What caused the crash of late 2008? It would be comforting to think that those designing the new framework of financial regulation would do so informed by a full appreciation of the answer. But, in the debate over regulation – to which the Treasury’s white paper this week is a major contribution – important lessons of the crisis are being overlooked.

Macroeconomic causes aside, there were two main drivers of the financial and ensuing economic meltdown: inadequate regulatory rules and common-or-garden human nature.

After waking from the collective boom-time reverie, policy-makers are in danger of missing the behavioural point. The macro-prudential agenda appears to be focusing more on the discretion of sagacious regulators than on promoting a better rules-based system. As the Treasury’s paper this week put it: ‘Constraining the inherent pro-cyclicality of financial markets will require an element of discretion.’ Yet an overreliance on the proposed Council for Financial Stability will make the failures of the past more likely to recur.

The accurate, but partial, conclusion of the post-mortem on the origins of the crisis was that the regulatory rules governing finance were ineffective. Financial innovation meant that new products and institutions were beyond the reach of the existing rules.

Meanwhile, an ‘underlap’ of responsibility between the Bank of England and the Financial Services Authority meant that nobody raised the alarm about dangerous levels of debt across the financial sector. This has led many observers to suggest that, since the rules failed, more regulator discretion is needed to allow those who referee the system to adapt to this fast-changing environment. A nice idea – in theory.

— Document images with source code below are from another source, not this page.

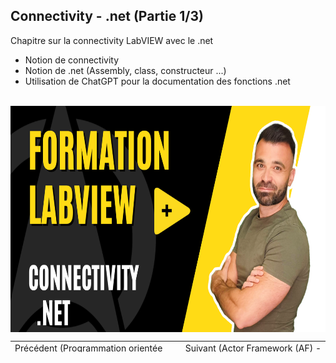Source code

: <h2 dir="auto" id="user-content-h_174031069121655196260265"><strong><span>Connectivity - .net</span> </strong><strong>(Partie 1/3)</strong></h2>
<p><span>Chapitre sur la connectivity LabVIEW avec le .net</span></p>
<ul dir="auto">
<li>Notion de connectivity</li>
<li>Notion de .net (Assembly, class, constructeur ...)</li>
<li>Utilisation de ChatGPT pour la documentation des fonctions .net</li>
</ul>
<p dir="auto"></p>
<p>&nbsp;<a href="https://youtu.be/IZw5nMTvjSw?si=Tzwr8gjhOJEM8jZv"><img src="1.png" width="640" height="362" alt="" style="display: block; margin-left: auto; margin-right: auto;" /></a></p>
<p></p>
<p></p>
<table border="0" style="width: 100%; border-collapse: collapse; border-style: none; height: 18px;">
<tbody>
<tr style="height: 18px;">
<td style="width: 50%; height: 18px;"><a href="https://github.com/Technologies-de-France/Formation-LabVIEW/tree/main/H-3%20Programmation%20orient%C3%A9e%20objet%20(POO)%20-%20Utilisation">Pr&eacute;c&eacute;dent (Programmation orient&eacute;e objet (POO) - Utilisation)</a></td>
<td style="width: 50%; text-align: right; height: 18px;"><a href="https://github.com/Technologies-de-France/Formation-LabVIEW/tree/main/H-2%20Programmation%20orient%C3%A9e%20objet%20(POO)%20-%20Application">Suivant (<span>Actor Framework (AF) - Introduction</span>)</a></td>
</tr>
</tbody>
</table>
<p dir="auto" id="user-content-h_4774480761351655104528452" style="text-align: left;"></p>
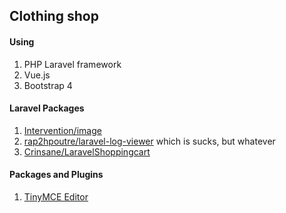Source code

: <h2>Clothing shop</h2>

<h4>Using</h4>
<ol>
	<li>PHP Laravel framework</li>
	<li>Vue.js</li>
  	<li>Bootstrap 4</li>
</ol>

<h4>Laravel Packages</h4>
<ol>
	<li><a href="http://image.intervention.io/">Intervention/image</a></li>
	<li><a href="https://github.com/rap2hpoutre/laravel-log-viewer">rap2hpoutre/laravel-log-viewer</a> which is sucks, but whatever</li>
	<li><a href="https://github.com/Crinsane/LaravelShoppingcart">Crinsane/LaravelShoppingcart</a></li>
</ol>

<h4>Packages and Plugins</h4>
<ol>
	<li><a href="https://www.tinymce.com/">TinyMCE Editor</a></li>
</ol>
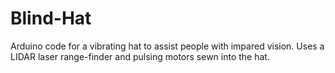 # Blind-Hat
Arduino code for a vibrating hat to assist people with impared vision. Uses a LIDAR laser range-finder and pulsing motors sewn into the hat.

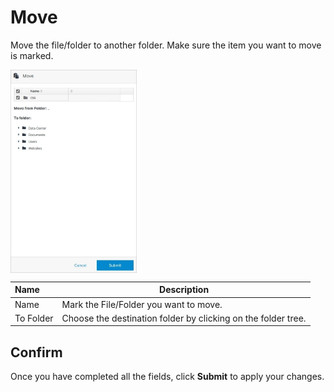 # Move

Move the file/folder to another folder. Make sure the item you want to move is marked.

<img src="../../../../images/move.jpg" alt="move" style="width: 40%; display: block"></a>

**Name** | **Description**
:--- | ---
Name | Mark the File/Folder you want to move.
To Folder | Choose the destination folder by clicking on the folder tree.

## Confirm

Once you have completed all the fields, click **Submit** to apply your changes.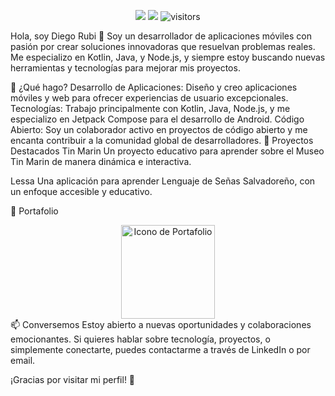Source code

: <p align="center"> <a href="https://github.com/Drubico/Drubico/graphs/contributors"><img src="https://img.shields.io/github/contributors/Drubico/Drubico?color=blue"></a> <a href="https://github.com/Drubico/Drubico/stargazers"><img src="https://img.shields.io/github/stars/Drubico/Drubico.svg?logo=github"></a> <img src="https://visitor-badge.laobi.icu/badge?page_id=Drubico.Drubico" alt="visitors"/> </p>

Hola, soy Diego Rubi 👋
Soy un desarrollador de aplicaciones móviles con pasión por crear soluciones innovadoras que resuelvan problemas reales. Me especializo en Kotlin, Java, y Node.js, y siempre estoy buscando nuevas herramientas y tecnologías para mejorar mis proyectos.

🚀 ¿Qué hago?
Desarrollo de Aplicaciones: Diseño y creo aplicaciones móviles y web para ofrecer experiencias de usuario excepcionales.
Tecnologías: Trabajo principalmente con Kotlin, Java, Node.js, y me especializo en Jetpack Compose para el desarrollo de Android.
Código Abierto: Soy un colaborador activo en proyectos de código abierto y me encanta contribuir a la comunidad global de desarrolladores.
🌟 Proyectos Destacados
Tin Marin
Un proyecto educativo para aprender sobre el Museo Tin Marin de manera dinámica e interactiva.

Lessa
Una aplicación para aprender Lenguaje de Señas Salvadoreño, con un enfoque accesible y educativo.

🎯 Portafolio
<div style="text-align: center;"> <a href="https://drubico.github.io/portfolio/"> <img src="https://cdn-icons-png.flaticon.com/512/6361/6361498.png" alt="Icono de Portafolio" width="150" height="150"> </a> </div>
📫 Conversemos
Estoy abierto a nuevas oportunidades y colaboraciones emocionantes. Si quieres hablar sobre tecnología, proyectos, o simplemente conectarte, puedes contactarme a través de LinkedIn o por email.

¡Gracias por visitar mi perfil! 🙌

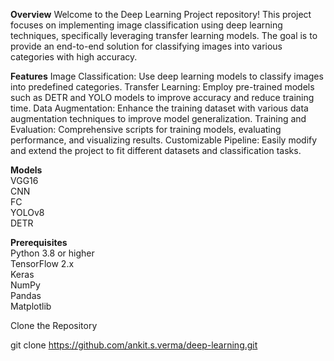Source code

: **Overview**
Welcome to the Deep Learning Project repository! This project focuses on implementing image classification using deep learning techniques, specifically leveraging transfer learning models. The goal is to provide an end-to-end solution for classifying images into various categories with high accuracy.

**Features**
Image Classification: Use deep learning models to classify images into predefined categories.
Transfer Learning: Employ pre-trained models such as DETR and YOLO models to improve accuracy and reduce training time.
Data Augmentation: Enhance the training dataset with various data augmentation techniques to improve model generalization.
Training and Evaluation: Comprehensive scripts for training models, evaluating performance, and visualizing results.
Customizable Pipeline: Easily modify and extend the project to fit different datasets and classification tasks.

**Models**<br>
  VGG16<br>
  CNN  
  FC  
  YOLOv8  
  DETR<br>

**Prerequisites**<br>
  Python 3.8 or higher  
  TensorFlow 2.x  
  Keras  
  NumPy  
  Pandas  
  Matplotlib

Clone the Repository

git clone https://github.com/ankit.s.verma/deep-learning.git
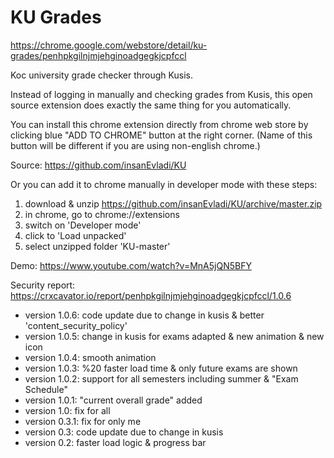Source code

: # KU Grades

https://chrome.google.com/webstore/detail/ku-grades/penhpkgilnjmjehginoadgegkjcpfccl

Koc university grade checker through Kusis.

Instead of logging in manually and checking grades from Kusis, this open source extension does exactly the same thing for you automatically.

You can install this chrome extension directly from chrome web store by clicking blue "ADD TO CHROME" button at the right corner. (Name of this button will be different if you are using non-english chrome.)

Source: https://github.com/insanEvladi/KU

Or you can add it to chrome manually in developer mode with these steps:
1. download & unzip https://github.com/insanEvladi/KU/archive/master.zip
2. in chrome, go to chrome://extensions
3. switch on 'Developer mode'
4. click to 'Load unpacked'
5. select unzipped folder 'KU-master'

Demo: https://www.youtube.com/watch?v=MnA5jQN5BFY

Security report: https://crxcavator.io/report/penhpkgilnjmjehginoadgegkjcpfccl/1.0.6

- version 1.0.6: code update due to change in kusis & better 'content_security_policy'
- version 1.0.5: change in kusis for exams adapted & new animation & new icon
- version 1.0.4: smooth animation
- version 1.0.3: %20 faster load time & only future exams are shown
- version 1.0.2: support for all semesters including summer & "Exam Schedule"
- version 1.0.1: "current overall grade" added
- version 1.0: fix for all
- version 0.3.1: fix for only me
- version 0.3: code update due to change in kusis
- version 0.2: faster load logic & progress bar
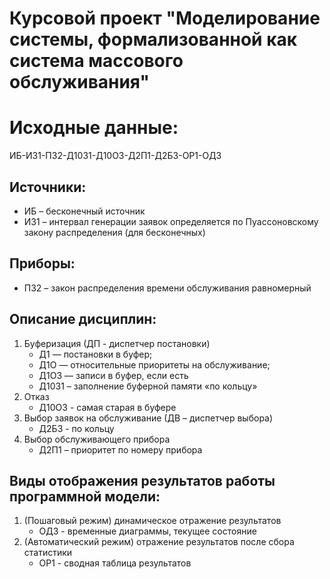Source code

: # Курсовой проект "Моделирование системы, формализованной как система массового обслуживания"

# Исходные данные:

ИБ-ИЗ1-ПЗ2-Д10З1-Д10О3-Д2П1-Д2Б3-ОР1-ОД3

## Источники:

* ИБ – бесконечный источник
* ИЗ1 – интервал генерации заявок определяется по Пуассоновскому закону распределения (для бесконечных)

## Приборы:

* ПЗ2 – закон распределения времени обслуживания равномерный

## Описание дисциплин:

1. Буферизация (ДП - диспетчер постановки)
    * Д1 — постановки в буфер;
    * Д1О — относительные приоритеты на обслуживание;
    * Д1ОЗ — записи в буфер, если есть
    * Д10З1 – заполнение буферной памяти «по кольцу»
2. Отказ
    * Д10О3 - самая старая в буфере
3. Выбор заявок на обслуживание (ДВ – диспетчер выбора)
    * Д2Б3 - по кольцу
4. Выбор обслуживающего прибора
    * Д2П1 – приоритет по номеру прибора

## Виды отображения результатов работы программной модели:

1. (Пошаговый режим) динамическое отражение результатов
    * ОД3 - временные диаграммы, текущее состояние
2. (Автоматический режим) отражение результатов после сбора статистики
    * ОР1 - сводная таблица результатов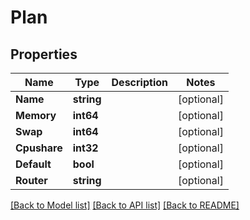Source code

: # Plan

## Properties
Name | Type | Description | Notes
------------ | ------------- | ------------- | -------------
**Name** | **string** |  | [optional] 
**Memory** | **int64** |  | [optional] 
**Swap** | **int64** |  | [optional] 
**Cpushare** | **int32** |  | [optional] 
**Default** | **bool** |  | [optional] 
**Router** | **string** |  | [optional] 

[[Back to Model list]](../README.md#documentation-for-models) [[Back to API list]](../README.md#documentation-for-api-endpoints) [[Back to README]](../README.md)


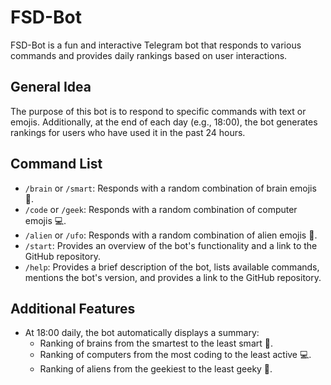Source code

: # FSD-Bot

FSD-Bot is a fun and interactive Telegram bot that responds to various commands and provides daily rankings based on user interactions. 

## General Idea

The purpose of this bot is to respond to specific commands with text or emojis. Additionally, at the end of each day (e.g., 18:00), the bot generates rankings for users who have used it in the past 24 hours.

## Command List

- `/brain` or `/smart`: Responds with a random combination of brain emojis 🧠.
- `/code` or `/geek`: Responds with a random combination of computer emojis 💻.
- `/alien` or `/ufo`: Responds with a random combination of alien emojis 👾.
- `/start`: Provides an overview of the bot's functionality and a link to the GitHub repository.
- `/help`: Provides a brief description of the bot, lists available commands, mentions the bot's version, and provides a link to the GitHub repository.

## Additional Features 

- At 18:00 daily, the bot automatically displays a summary:
  - Ranking of brains from the smartest to the least smart 🧠.
  - Ranking of computers from the most coding to the least active 💻.
  - Ranking of aliens from the geekiest to the least geeky 👾.


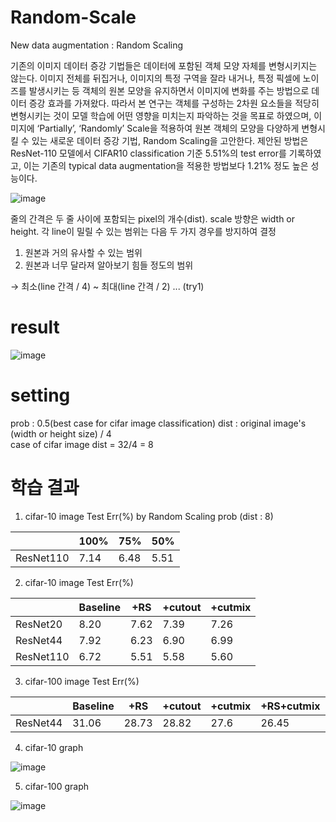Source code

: # Random-Scale
New data augmentation : Random Scaling

 기존의 이미지 데이터 증강 기법들은 데이터에 포함된 객체 모양 자체를 변형시키지는 않는다. 이미지 전체를 뒤집거나, 이미지의 특정 구역을 잘라 내거나, 특정 픽셀에 노이즈를 발생시키는 등 객체의 원본 모양을 유지하면서 이미지에 변화를 주는 방법으로 데이터 증강 효과를 가져왔다. 따라서 본 연구는 객체를 구성하는 2차원 요소들을 적당히 변형시키는 것이 모델 학습에 어떤 영향을 미치는지 파악하는 것을 목표로 하였으며, 이미지에 ‘Partially’, ‘Randomly’ Scale을 적용하여 원본 객체의 모양을 다양하게 변형시킬 수 있는 새로운 데이터 증강 기법, Random Scaling을 고안한다. 제안된 방법은 ResNet-110 모델에서 CIFAR10 classification 기준 5.51%의 test error를 기록하였고, 이는 기존의 typical data augmentation을 적용한 방법보다 1.21% 정도 높은 성능이다.

![image](https://user-images.githubusercontent.com/59173164/113481576-474b6380-94d5-11eb-8a56-994d64705477.png)

줄의 간격은 두 줄 사이에 포함되는 pixel의 개수(dist).
scale 방향은 width or height.
각 line이 밀릴 수 있는 범위는 다음 두 가지 경우를 방지하여 결정
1. 원본과 거의 유사할 수 있는 범위
2. 원본과 너무 달라져 알아보기 힘들 정도의 범위

→ 최소(line 간격 / 4) ~ 최대(line 간격 / 2) ... (try1)

# result
![image](https://user-images.githubusercontent.com/59173164/113481700-0011a280-94d6-11eb-9f18-41248babb013.png)

# setting
prob : 0.5(best case for cifar image classification)
dist : original image's (width or height size) / 4  
       case of cifar image dist = 32/4 = 8 


# 학습 결과
1. cifar-10 image Test Err(%) by Random Scaling prob (dist : 8)


||100%|75%|50%|
|------|---|---|---|
|ResNet110|7.14|6.48|5.51|

2. cifar-10 image Test Err(%) 


||Baseline|+RS|+cutout|+cutmix|
|------|---|---|---|---|
|ResNet20|8.20|7.62|7.39|7.26|
|ResNet44|7.92|6.23|6.90|6.99|
|ResNet110|6.72|5.51|5.58|5.60|

3. cifar-100 image Test Err(%) 


||Baseline|+RS|+cutout|+cutmix|+RS+cutmix|
|------|---|---|---|---|---|
|ResNet44|31.06|28.73|28.82|27.6|26.45|

4. cifar-10 graph


![image](https://user-images.githubusercontent.com/59173164/120281444-ea610380-c2f3-11eb-8fdc-6bed53998da8.png)

5. cifar-100 graph


![image](https://user-images.githubusercontent.com/59173164/120281459-ee8d2100-c2f3-11eb-90b3-40edff587e19.png)
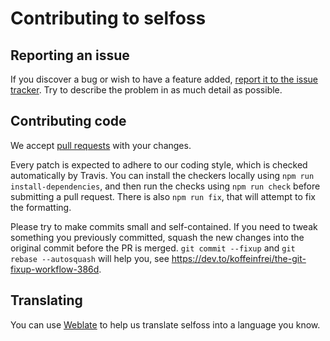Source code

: # Contributing to selfoss

## Reporting an issue

If you discover a bug or wish to have a feature added, [report it to the issue tracker](https://github.com/SSilence/selfoss/issues/new). Try to describe the problem in as much detail as possible.


## Contributing code

We accept [pull requests](https://github.com/SSilence/selfoss/compare) with your changes.

Every patch is expected to adhere to our coding style, which is checked automatically by Travis. You can install the checkers locally using `npm run install-dependencies`, and then run the checks using `npm run check` before submitting a pull request. There is also `npm run fix`, that will attempt to fix the formatting.

Please try to make commits small and self-contained. If you need to tweak something you previously committed, squash the new changes into the original commit before the PR is merged. `git commit --fixup` and `git rebase --autosquash` will help you, see https://dev.to/koffeinfrei/the-git-fixup-workflow-386d.


## Translating

You can use [Weblate](https://hosted.weblate.org/projects/selfoss/translations/) to help us translate selfoss into a language you know.
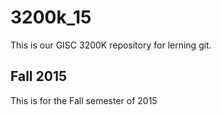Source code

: # 3200k_15
This is our GISC 3200K repository for lerning git.

## Fall 2015
This is for the Fall semester of 2015
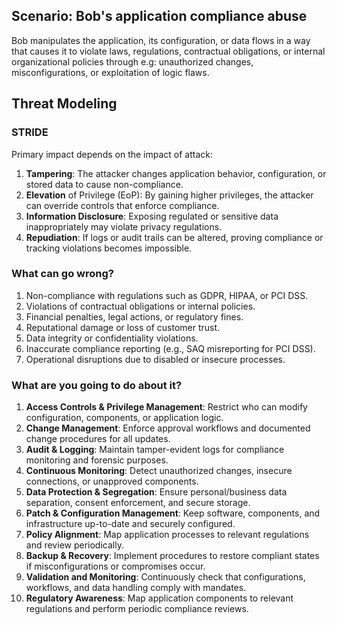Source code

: ## Scenario: Bob's application compliance abuse

Bob manipulates the application, its configuration, or data flows in a way that causes it to violate laws, regulations, contractual obligations, or internal organizational policies through e.g: unauthorized changes, misconfigurations, or exploitation of logic flaws.

## Threat Modeling

### STRIDE

Primary impact depends on the impact of attack:

1. **Tampering**: The attacker changes application behavior, configuration, or stored data to cause non-compliance.
2. **Elevation** of Privilege (EoP): By gaining higher privileges, the attacker can override controls that enforce compliance.
3. **Information Disclosure**: Exposing regulated or sensitive data inappropriately may violate privacy regulations.
4. **Repudiation**: If logs or audit trails can be altered, proving compliance or tracking violations becomes impossible.

### What can go wrong?

1. Non-compliance with regulations such as GDPR, HIPAA, or PCI DSS.
2. Violations of contractual obligations or internal policies.
3. Financial penalties, legal actions, or regulatory fines.
4. Reputational damage or loss of customer trust.
5. Data integrity or confidentiality violations.
6. Inaccurate compliance reporting (e.g., SAQ misreporting for PCI DSS).
7. Operational disruptions due to disabled or insecure processes.

### What are you going to do about it?

1. **Access Controls & Privilege Management**: Restrict who can modify configuration, components, or application logic.
2. **Change Management**: Enforce approval workflows and documented change procedures for all updates.
3. **Audit & Logging**: Maintain tamper-evident logs for compliance monitoring and forensic purposes.
4. **Continuous Monitoring**: Detect unauthorized changes, insecure connections, or unapproved components.
5. **Data Protection & Segregation**: Ensure personal/business data separation, consent enforcement, and secure storage.
6. **Patch & Configuration Management**: Keep software, components, and infrastructure up-to-date and securely configured.
7. **Policy Alignment**: Map application processes to relevant regulations and review periodically.
8. **Backup & Recovery**: Implement procedures to restore compliant states if misconfigurations or compromises occur.
9. **Validation and Monitoring**: Continuously check that configurations, workflows, and data handling comply with mandates.
10. **Regulatory Awareness**: Map application components to relevant regulations and perform periodic compliance reviews.
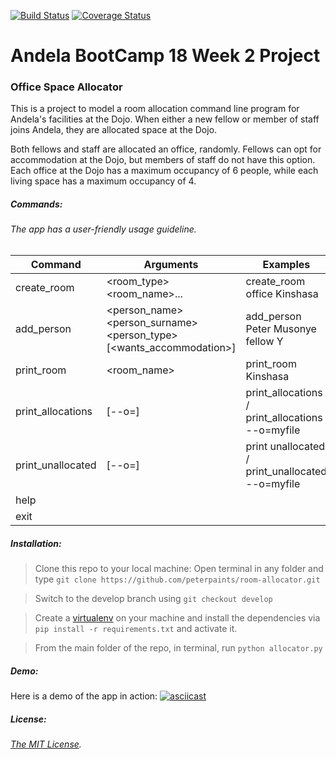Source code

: [![Build Status](https://travis-ci.org/peterpaints/room-allocator.svg?branch=task_2)](https://travis-ci.org/peterpaints/room-allocator)
[![Coverage Status](https://coveralls.io/repos/github/peterpaints/room-allocator/badge.svg?branch=master)](https://coveralls.io/github/peterpaints/room-allocator?branch=task_2)
# Andela BootCamp 18 Week 2 Project
### Office Space Allocator

This is a project to model a room allocation command line program for Andela's
facilities at the Dojo.
When either a new fellow or member of staff joins Andela, they are allocated space at the Dojo.

Both fellows and staff are allocated an office, randomly.
Fellows can opt for accommodation at the Dojo, but members of staff do not have this option.
Each office at the Dojo has a maximum occupancy of 6 people, while each living space has a maximum
occupancy of 4.

##### Commands:

###### The app has a user-friendly usage guideline.

Command | Arguments | Examples
------- | --------- | --------
create_room | <room_type> <room_name>... | create_room office Kinshasa
add_person | <person_name> <person_surname> <person_type> [<wants_accommodation>] | add_person Peter Musonye fellow Y
print_room | <room_name> | print_room Kinshasa
print_allocations | [--o=<filename>] | print_allocations / print_allocations --o=myfile
print_unallocated | [--o=<filename>] | print unallocated / print_unallocated --o=myfile
help | |
exit | |

##### Installation:

> Clone this repo to your local machine: Open terminal in any folder and type `git clone https://github.com/peterpaints/room-allocator.git`

> Switch to the develop branch using `git checkout develop`

> Create a [virtualenv](docs.python-guide.org/en/latest/dev/virtualenvs/) on your machine and install the dependencies via `pip install -r requirements.txt` and activate it.

> From the main folder of the repo, in terminal, run `python allocator.py`

##### Demo:
Here is a demo of the app in action:
[![asciicast](https://asciinema.org/a/dj19wnrnf13aadxvgzlscsnk2.png)](https://asciinema.org/a/dj19wnrnf13aadxvgzlscsnk2)

##### License:

###### [The MIT License](https://github.com/peterpaints/room-allocator/blob/master/license.md).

The important question of how to ensure that banks are holding enough capital to cushion themselves against losses is a good test case for how this might work. There is widespread consensus on the need to force banks to raise their capital reserves in good times to protect them from collapse in the bad times – so-called ‘dynamic provisioning’. The difficulty is how to do it, and the Treasury’s white paper largely left that argument for another day.

Those who emphasise past regulatory failure advocate some kind of independent panel, similar to the Bank’s Monetary Policy Committee, to monitor systemic risk and tell banks to increase their capital buffers when things start to overheat. This would presumably be a power that would sit with the proposed council. But working out the difference between a sustainable and an unsustainable growth in lending, without the benefit of hindsight, is a near impossible task. And, in the confusion, regulators are exposed to capture by the soothing siren calls of the City.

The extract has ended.